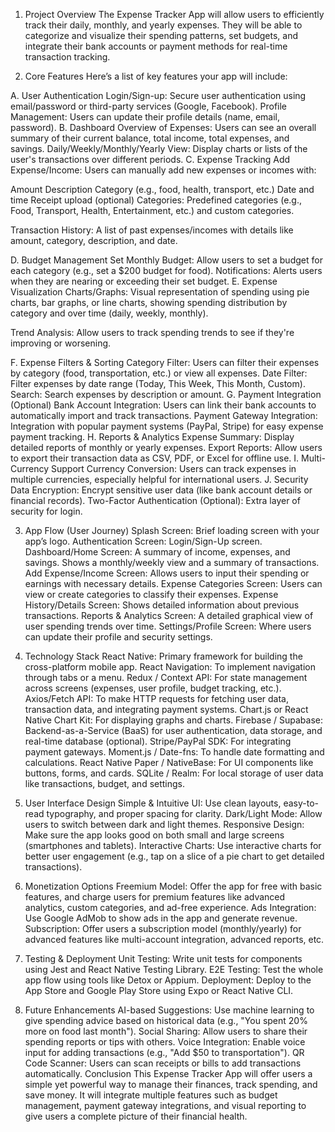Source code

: 1. Project Overview
   The Expense Tracker App will allow users to efficiently track their daily, monthly, and yearly expenses. They will be able to categorize and visualize their spending patterns, set budgets, and integrate their bank accounts or payment methods for real-time transaction tracking.

2. Core Features
   Here’s a list of key features your app will include:

A. User Authentication
Login/Sign-up: Secure user authentication using email/password or third-party services (Google, Facebook).
Profile Management: Users can update their profile details (name, email, password).
B. Dashboard
Overview of Expenses: Users can see an overall summary of their current balance, total income, total expenses, and savings.
Daily/Weekly/Monthly/Yearly View: Display charts or lists of the user's transactions over different periods.
C. Expense Tracking
Add Expense/Income: Users can manually add new expenses or incomes with:

Amount
Description
Category (e.g., food, health, transport, etc.)
Date and time
Receipt upload (optional)
Categories: Predefined categories (e.g., Food, Transport, Health, Entertainment, etc.) and custom categories.

Transaction History: A list of past expenses/incomes with details like amount, category, description, and date.

D. Budget Management
Set Monthly Budget: Allow users to set a budget for each category (e.g., set a $200 budget for food).
Notifications: Alerts users when they are nearing or exceeding their set budget.
E. Expense Visualization
Charts/Graphs: Visual representation of spending using pie charts, bar graphs, or line charts, showing spending distribution by category and over time (daily, weekly, monthly).

Trend Analysis: Allow users to track spending trends to see if they're improving or worsening.

F. Expense Filters & Sorting
Category Filter: Users can filter their expenses by category (food, transportation, etc.) or view all expenses.
Date Filter: Filter expenses by date range (Today, This Week, This Month, Custom).
Search: Search expenses by description or amount.
G. Payment Integration (Optional)
Bank Account Integration: Users can link their bank accounts to automatically import and track transactions.
Payment Gateway Integration: Integration with popular payment systems (PayPal, Stripe) for easy expense payment tracking.
H. Reports & Analytics
Expense Summary: Display detailed reports of monthly or yearly expenses.
Export Reports: Allow users to export their transaction data as CSV, PDF, or Excel for offline use.
I. Multi-Currency Support
Currency Conversion: Users can track expenses in multiple currencies, especially helpful for international users.
J. Security
Data Encryption: Encrypt sensitive user data (like bank account details or financial records).
Two-Factor Authentication (Optional): Extra layer of security for login.

3. App Flow (User Journey)
   Splash Screen: Brief loading screen with your app’s logo.
   Authentication Screen: Login/Sign-Up screen.
   Dashboard/Home Screen: A summary of income, expenses, and savings. Shows a monthly/weekly view and a summary of transactions.
   Add Expense/Income Screen: Allows users to input their spending or earnings with necessary details.
   Expense Categories Screen: Users can view or create categories to classify their expenses.
   Expense History/Details Screen: Shows detailed information about previous transactions.
   Reports & Analytics Screen: A detailed graphical view of user spending trends over time.
   Settings/Profile Screen: Where users can update their profile and security settings.

4. Technology Stack
   React Native: Primary framework for building the cross-platform mobile app.
   React Navigation: To implement navigation through tabs or a menu.
   Redux / Context API: For state management across screens (expenses, user profile, budget tracking, etc.).
   Axios/Fetch API: To make HTTP requests for fetching user data, transaction data, and integrating payment systems.
   Chart.js or React Native Chart Kit: For displaying graphs and charts.
   Firebase / Supabase: Backend-as-a-Service (BaaS) for user authentication, data storage, and real-time database (optional).
   Stripe/PayPal SDK: For integrating payment gateways.
   Moment.js / Date-fns: To handle date formatting and calculations.
   React Native Paper / NativeBase: For UI components like buttons, forms, and cards.
   SQLite / Realm: For local storage of user data like transactions, budget, and settings.

5. User Interface Design
   Simple & Intuitive UI: Use clean layouts, easy-to-read typography, and proper spacing for clarity.
   Dark/Light Mode: Allow users to switch between dark and light themes.
   Responsive Design: Make sure the app looks good on both small and large screens (smartphones and tablets).
   Interactive Charts: Use interactive charts for better user engagement (e.g., tap on a slice of a pie chart to get detailed transactions).

6. Monetization Options
   Freemium Model: Offer the app for free with basic features, and charge users for premium features like advanced analytics, custom categories, and ad-free experience.
   Ads Integration: Use Google AdMob to show ads in the app and generate revenue.
   Subscription: Offer users a subscription model (monthly/yearly) for advanced features like multi-account integration, advanced reports, etc.

7. Testing & Deployment
   Unit Testing: Write unit tests for components using Jest and React Native Testing Library.
   E2E Testing: Test the whole app flow using tools like Detox or Appium.
   Deployment: Deploy to the App Store and Google Play Store using Expo or React Native CLI.

8. Future Enhancements
   AI-based Suggestions: Use machine learning to give spending advice based on historical data (e.g., "You spent 20% more on food last month").
   Social Sharing: Allow users to share their spending reports or tips with others.
   Voice Integration: Enable voice input for adding transactions (e.g., "Add $50 to transportation").
   QR Code Scanner: Users can scan receipts or bills to add transactions automatically.
   Conclusion
   This Expense Tracker App will offer users a simple yet powerful way to manage their finances, track spending, and save money. It will integrate multiple features such as budget management, payment gateway integrations, and visual reporting to give users a complete picture of their financial health.

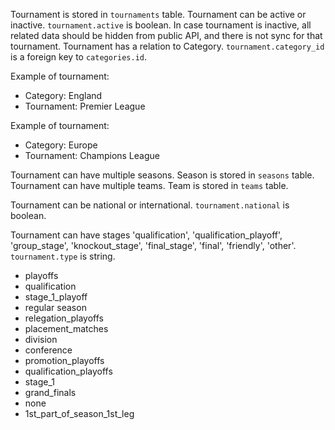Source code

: Tournament is stored in `tournaments` table.
Tournament can be active or inactive. `tournament.active` is boolean.
In case tournament is inactive, all related data should be hidden from public API, and there is not sync for that tournament.
Tournament has a relation to Category. `tournament.category_id` is a foreign key to `categories.id`.

Example of tournament:
- Category: England
- Tournament: Premier League

Example of tournament:
- Category: Europe
- Tournament: Champions League

Tournament can have multiple seasons. Season is stored in `seasons` table.
Tournament can have multiple teams. Team is stored in `teams` table.

Tournament can be national or international. `tournament.national` is boolean.

Tournament can have stages 'qualification', 'qualification_playoff', 'group_stage', 'knockout_stage', 'final_stage', 'final', 'friendly', 'other'. `tournament.type` is string.
* playoffs
* qualification
* stage_1_playoff
* regular season
* relegation_playoffs
* placement_matches
* division
* conference
* promotion_playoffs
* qualification_playoffs
* stage_1
* grand_finals
* none
* 1st_part_of_season_1st_leg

§ §

Identify all lines in the records above with the word "Design".

[Your response]
5. User Interface Design
   Responsive Design: Make sure the app looks good on both small and large screens (smartphones and tablets).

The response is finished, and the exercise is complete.